Chinese Army Short of New Recruits

Shandong Province has always been a major source of China’s soldiers—up to 10 percent of new recruits each year—but not in 2010.
Chinese Army Short of New Recruits
3/22/2011
Updated:
3/28/2011
Shandong Province has always been a major source of China’s soldiers—up to 10 percent of new recruits each year—but not in 2010.

Tan Wenhu, former military Commander General of Shandong Province believes that one major contributing factor is that businesses and the military are competing for limited manpower.

Tan recently spoke at China’s National People’s Congress and said that the reasons for recruitment shortages are: lowered birth rates, labor shortage in different areas in 2010, the public’s lack of awareness of national defense, and many parents’ unwillingness to send their children to suffer hardship in the army, the state-run China National Radio reported on March 15.

One major reason for the shortfall is veterans’ low subsistence allowance.

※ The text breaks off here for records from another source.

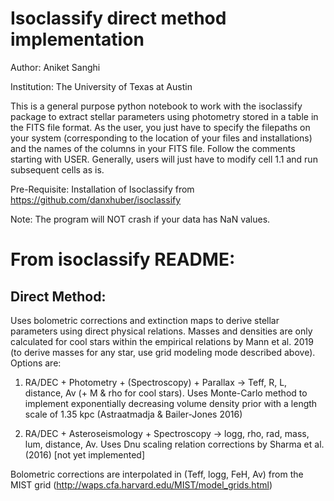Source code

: # Isoclassify direct method implementation
Author: Aniket Sanghi

Institution: The University of Texas at Austin

This is a general purpose python notebook to work with the isoclassify package to extract stellar parameters using photometry stored in a table in the FITS file format. As the user, you just have to specify the filepaths on your system (corresponding to the location of your files and installations) and the names of the columns in your FITS file. Follow the comments starting with USER. Generally, users will just have to modify cell 1.1 and run subsequent cells as is.

Pre-Requisite: Installation of Isoclassify from https://github.com/danxhuber/isoclassify

Note: The program will NOT crash if your data has NaN values.

# From isoclassify README:

## Direct Method:
Uses bolometric corrections and extinction maps to derive stellar parameters using direct physical relations. Masses and densities are only calculated for cool stars within the empirical relations by Mann et al. 2019 (to derive masses for any star, use grid modeling mode described above). Options are:

1. RA/DEC + Photometry + (Spectroscopy) + Parallax -> Teff, R, L, distance, Av (+ M & rho for cool stars). Uses Monte-Carlo method to implement exponentially decreasing volume density prior with a length scale of 1.35 kpc (Astraatmadja & Bailer-Jones 2016)

2. RA/DEC + Asteroseismology + Spectroscopy -> logg, rho, rad, mass, lum, distance, Av. Uses Dnu scaling relation corrections by Sharma et al. (2016) [not yet implemented]

Bolometric corrections are interpolated in (Teff, logg, FeH, Av) from the MIST grid (http://waps.cfa.harvard.edu/MIST/model_grids.html)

Tan explained that Shandong’s urban workers earned an average of 30,000 yuan (US$4,569) in 2009, while the per capita net income of farmers was 6,119 yuan (US$932); but the annual subsistence allowance for a veteran soldier is only about 3,000 yuan (US$457).

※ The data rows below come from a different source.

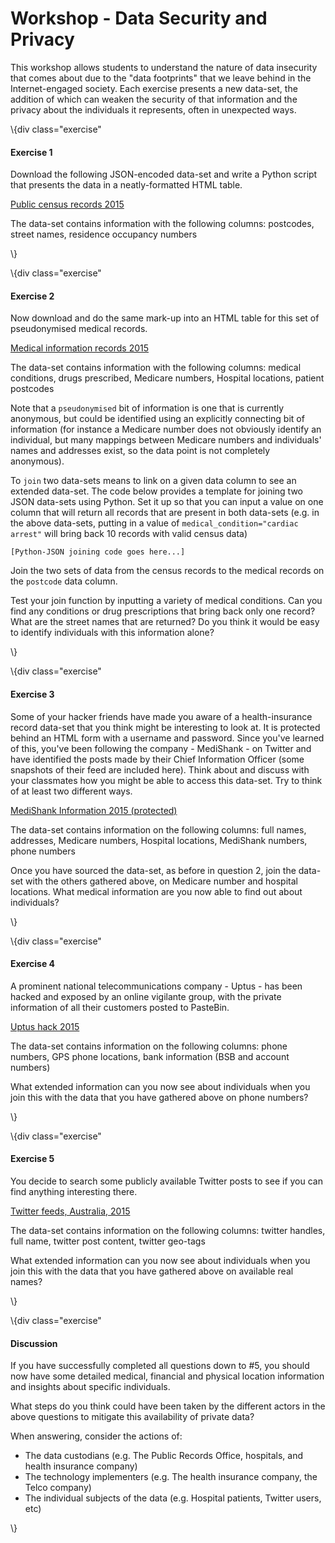 Workshop - Data Security and Privacy
=====================

This workshop allows students to understand the nature of data insecurity that comes about due to the "data footprints" that we leave behind in the Internet-engaged society. Each exercise presents a new data-set, the addition of which can weaken the security of that information and the privacy about the individuals it represents, often in unexpected ways.


\\{div class="exercise"

#### Exercise 1

Download the following JSON-encoded data-set and write a Python script that presents the data in a neatly-formatted HTML table.

[Public census records 2015](http://www.anthonystell.com/info20002/data1.json)

The data-set contains information with the following columns: postcodes, street names, residence occupancy numbers

\\}


\\{div class="exercise"

#### Exercise 2

Now download and do the same mark-up into an HTML table for this set of pseudonymised medical records. 

[Medical information records 2015](http://www.anthonystell.com/info20002/data2.json)

The data-set contains information with the following columns: medical conditions, drugs prescribed, Medicare numbers, Hospital locations, patient postcodes

Note that a `pseudonymised` bit of information is one that is currently anonymous, but could be identified using an explicitly connecting bit of information (for instance a Medicare number does not obviously identify an individual, but many mappings between Medicare numbers and individuals' names and addresses exist, so the data point is not completely anonymous).

To `join` two data-sets means to link on a given data column to see an extended data-set. The code below provides a template for joining two JSON data-sets using Python. Set it up so that you can input a value on one column that will return all records that are present in both data-sets (e.g. in the above data-sets, putting in a value of `medical_condition="cardiac arrest"` will bring back 10 records with valid census data)

    [Python-JSON joining code goes here...]


Join the two sets of data from the census records to the medical records on the `postcode` data column.

Test your join function by inputting a variety of medical conditions. Can you find any conditions or drug prescriptions that bring back only one record? What are the street names that are returned? Do you think it would be easy to identify individuals with this information alone?

\\}


\\{div class="exercise"

#### Exercise 3

Some of your hacker friends have made you aware of a health-insurance record data-set that you think might be interesting to look at. It is protected behind an HTML form with a username and password. Since you've learned of this, you've been following the company - MediShank - on Twitter and have identified the posts made by their Chief Information Officer (some snapshots of their feed are included here). Think about and discuss with your classmates how you might be able to access this data-set. Try to think of at least two different ways.

[MediShank Information 2015 (protected)](http://www.anthonystell.com/info20002/data3.html)

The data-set contains information on the following columns: full names, addresses, Medicare numbers, Hospital locations, MediShank numbers, phone numbers

Once you have sourced the data-set, as before in question 2, join the data-set with the others gathered above, on Medicare number and hospital locations. What medical information are you now able to find out about individuals?

\\}


\\{div class="exercise"

#### Exercise 4

A prominent national telecommunications company - Uptus - has been hacked and exposed by an online vigilante group, with the private information of all their customers posted to PasteBin.

[Uptus hack 2015](http://www.anthonystell.com/info20002/data4.json)

The data-set contains information on the following columns: phone numbers, GPS phone locations, bank information (BSB and account numbers)

What extended information can you now see about individuals when you join this with the data that you have gathered above on phone numbers?

\\}


\\{div class="exercise"

#### Exercise 5

You decide to search some publicly available Twitter posts to see if you can find anything interesting there. 

[Twitter feeds, Australia, 2015](http://www.anthonystell.com/info20002/data5.json)

The data-set contains information on the following columns: twitter handles, full name, twitter post content, twitter geo-tags

What extended information can you now see about individuals when you join this with the data that you have gathered above on available real names?

\\}


\\{div class="exercise"

#### Discussion

If you have successfully completed all questions down to #5, you should now have some detailed medical, financial and physical location information and insights about specific individuals. 

What steps do you think could have been taken by the different actors in the above questions to mitigate this availability of private data?

When answering, consider the actions of:

- The data custodians (e.g. The Public Records Office, hospitals, and health insurance company)
- The technology implementers (e.g. The health insurance company, the Telco company)
- The individual subjects of the data (e.g. Hospital patients, Twitter users, etc)


\\}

Many veterans in rural areas of Shandong Province don’t even receive 3,000 yuan in subsistence allowance every year, Radio Free Asia (RFA) reported on March 19, quoting Cui Shaohua, a veteran from Yantai, Shandong Province.

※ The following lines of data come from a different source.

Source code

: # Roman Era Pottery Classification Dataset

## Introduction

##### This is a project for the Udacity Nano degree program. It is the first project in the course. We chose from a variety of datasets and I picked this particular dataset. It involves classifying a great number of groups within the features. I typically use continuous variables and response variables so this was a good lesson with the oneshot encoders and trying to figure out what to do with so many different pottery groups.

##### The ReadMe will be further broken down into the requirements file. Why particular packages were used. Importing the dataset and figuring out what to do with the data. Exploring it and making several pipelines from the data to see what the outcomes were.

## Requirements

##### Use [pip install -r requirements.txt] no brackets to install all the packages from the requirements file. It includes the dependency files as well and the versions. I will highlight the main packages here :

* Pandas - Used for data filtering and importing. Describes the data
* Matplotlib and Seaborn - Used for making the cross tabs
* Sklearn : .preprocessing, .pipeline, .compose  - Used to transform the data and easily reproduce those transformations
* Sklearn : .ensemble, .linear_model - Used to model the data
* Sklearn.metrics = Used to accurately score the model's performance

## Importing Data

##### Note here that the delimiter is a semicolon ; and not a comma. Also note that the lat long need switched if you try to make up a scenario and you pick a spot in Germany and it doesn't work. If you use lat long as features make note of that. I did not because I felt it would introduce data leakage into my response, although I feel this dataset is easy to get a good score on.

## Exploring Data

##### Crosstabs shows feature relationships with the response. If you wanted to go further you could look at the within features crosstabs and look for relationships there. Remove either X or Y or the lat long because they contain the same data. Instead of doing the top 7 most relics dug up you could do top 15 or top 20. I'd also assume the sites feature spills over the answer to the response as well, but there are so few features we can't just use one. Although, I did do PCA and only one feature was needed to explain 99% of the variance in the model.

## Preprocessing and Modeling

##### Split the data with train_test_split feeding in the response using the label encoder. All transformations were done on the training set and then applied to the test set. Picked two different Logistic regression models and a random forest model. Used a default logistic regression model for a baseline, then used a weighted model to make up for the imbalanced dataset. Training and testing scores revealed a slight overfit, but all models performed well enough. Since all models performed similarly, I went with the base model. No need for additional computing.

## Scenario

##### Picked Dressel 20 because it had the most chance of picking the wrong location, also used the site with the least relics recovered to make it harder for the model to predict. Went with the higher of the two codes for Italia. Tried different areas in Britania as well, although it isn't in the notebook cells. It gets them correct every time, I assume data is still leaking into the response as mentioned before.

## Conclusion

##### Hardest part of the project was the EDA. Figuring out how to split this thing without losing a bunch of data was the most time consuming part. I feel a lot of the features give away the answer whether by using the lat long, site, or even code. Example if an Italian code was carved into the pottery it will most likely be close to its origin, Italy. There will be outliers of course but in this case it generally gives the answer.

Cui said that after spending 18 years in the military he is now penniless, without health insurance, social security or a minimum living standard. “I am now worse off than farmers,” he told RFA.

Tan says that the authorities need to improve their regulations and guarantee veterans’ welfare. The central government should be in charge of soldiers’ subsistence allowance in order to eliminate the discrepancies in allowances between urban and rural areas.

Many veterans all over China have been petitioning for their social welfare, mostly due to problems in demobilization benefits and the huge differences in implementation of benefits in different areas. The central government’s policies for demobilized soldiers were not fully carried out in local areas, Cui told RFA.

There is a huge difference between how the Chinese regime treats enlisted soldiers and demobilized soldiers, according to the RFA report, quoting Liu Qing, a human rights activist in New York.

Liu said that the regime’s military spending is very high and it has continued to boost soldiers’ pay; it recently announced that soldiers and officers will receive up to 40 percent pay raise.

“The Chinese regime is doing this to buy the soldiers’ loyalty,” he said, “But what the regime wants to buy are the enlisted soldiers, not the veterans. So the veterans are in a miserable situation.”